Exercise instructions: Any image in the records should be left out; output everything else exactly.

Records for the exercise:
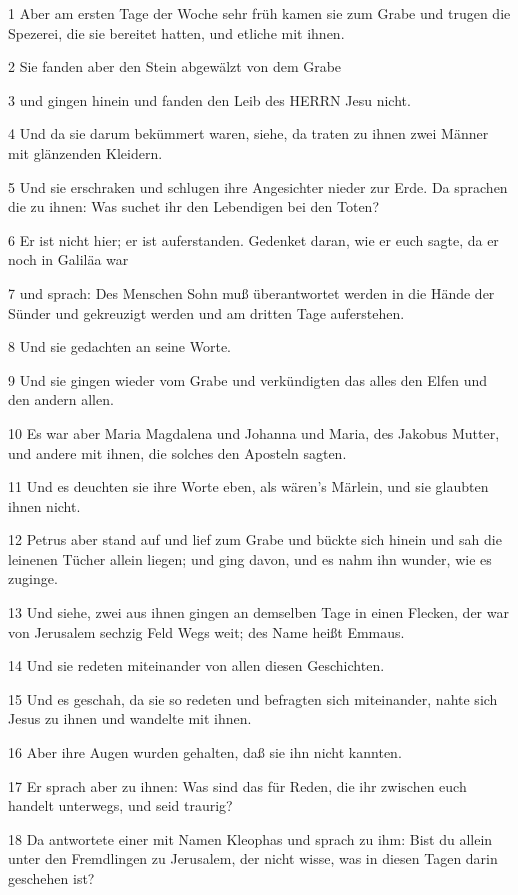 \par 1 Aber am ersten Tage der Woche sehr früh kamen sie zum Grabe und trugen die Spezerei, die sie bereitet hatten, und etliche mit ihnen.
\par 2 Sie fanden aber den Stein abgewälzt von dem Grabe
\par 3 und gingen hinein und fanden den Leib des HERRN Jesu nicht.
\par 4 Und da sie darum bekümmert waren, siehe, da traten zu ihnen zwei Männer mit glänzenden Kleidern.
\par 5 Und sie erschraken und schlugen ihre Angesichter nieder zur Erde. Da sprachen die zu ihnen: Was suchet ihr den Lebendigen bei den Toten?
\par 6 Er ist nicht hier; er ist auferstanden. Gedenket daran, wie er euch sagte, da er noch in Galiläa war
\par 7 und sprach: Des Menschen Sohn muß überantwortet werden in die Hände der Sünder und gekreuzigt werden und am dritten Tage auferstehen.
\par 8 Und sie gedachten an seine Worte.
\par 9 Und sie gingen wieder vom Grabe und verkündigten das alles den Elfen und den andern allen.
\par 10 Es war aber Maria Magdalena und Johanna und Maria, des Jakobus Mutter, und andere mit ihnen, die solches den Aposteln sagten.
\par 11 Und es deuchten sie ihre Worte eben, als wären's Märlein, und sie glaubten ihnen nicht.
\par 12 Petrus aber stand auf und lief zum Grabe und bückte sich hinein und sah die leinenen Tücher allein liegen; und ging davon, und es nahm ihn wunder, wie es zuginge.
\par 13 Und siehe, zwei aus ihnen gingen an demselben Tage in einen Flecken, der war von Jerusalem sechzig Feld Wegs weit; des Name heißt Emmaus.
\par 14 Und sie redeten miteinander von allen diesen Geschichten.
\par 15 Und es geschah, da sie so redeten und befragten sich miteinander, nahte sich Jesus zu ihnen und wandelte mit ihnen.
\par 16 Aber ihre Augen wurden gehalten, daß sie ihn nicht kannten.
\par 17 Er sprach aber zu ihnen: Was sind das für Reden, die ihr zwischen euch handelt unterwegs, und seid traurig?
\par 18 Da antwortete einer mit Namen Kleophas und sprach zu ihm: Bist du allein unter den Fremdlingen zu Jerusalem, der nicht wisse, was in diesen Tagen darin geschehen ist?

Finished task:
 \par 1 Aber am ersten Tage der Woche sehr früh kamen sie zum Grabe und trugen die Spezerei, die sie bereitet hatten, und etliche mit ihnen.
\par 2 Sie fanden aber den Stein abgewälzt von dem Grabe
\par 3 und gingen hinein und fanden den Leib des HERRN Jesu nicht.
\par 4 Und da sie darum bekümmert waren, siehe, da traten zu ihnen zwei Männer mit glänzenden Kleidern.
\par 5 Und sie erschraken und schlugen ihre Angesichter nieder zur Erde. Da sprachen die zu ihnen: Was suchet ihr den Lebendigen bei den Toten?
\par 6 Er ist nicht hier; er ist auferstanden. Gedenket daran, wie er euch sagte, da er noch in Galiläa war
\par 7 und sprach: Des Menschen Sohn muß überantwortet werden in die Hände der Sünder und gekreuzigt werden und am dritten Tage auferstehen.
\par 8 Und sie gedachten an seine Worte.
\par 9 Und sie gingen wieder vom Grabe und verkündigten das alles den Elfen und den andern allen.
\par 10 Es war aber Maria Magdalena und Johanna und Maria, des Jakobus Mutter, und andere mit ihnen, die solches den Aposteln sagten.
\par 11 Und es deuchten sie ihre Worte eben, als wären's Märlein, und sie glaubten ihnen nicht.
\par 12 Petrus aber stand auf und lief zum Grabe und bückte sich hinein und sah die leinenen Tücher allein liegen; und ging davon, und es nahm ihn wunder, wie es zuginge.
\par 13 Und siehe, zwei aus ihnen gingen an demselben Tage in einen Flecken, der war von Jerusalem sechzig Feld Wegs weit; des Name heißt Emmaus.
\par 14 Und sie redeten miteinander von allen diesen Geschichten.
\par 15 Und es geschah, da sie so redeten und befragten sich miteinander, nahte sich Jesus zu ihnen und wandelte mit ihnen.
\par 16 Aber ihre Augen wurden gehalten, daß sie ihn nicht kannten.
\par 17 Er sprach aber zu ihnen: Was sind das für Reden, die ihr zwischen euch handelt unterwegs, und seid traurig?
\par 18 Da antwortete einer mit Namen Kleophas und sprach zu ihm: Bist du allein unter den Fremdlingen zu Jerusalem, der nicht wisse, was in diesen Tagen darin geschehen ist?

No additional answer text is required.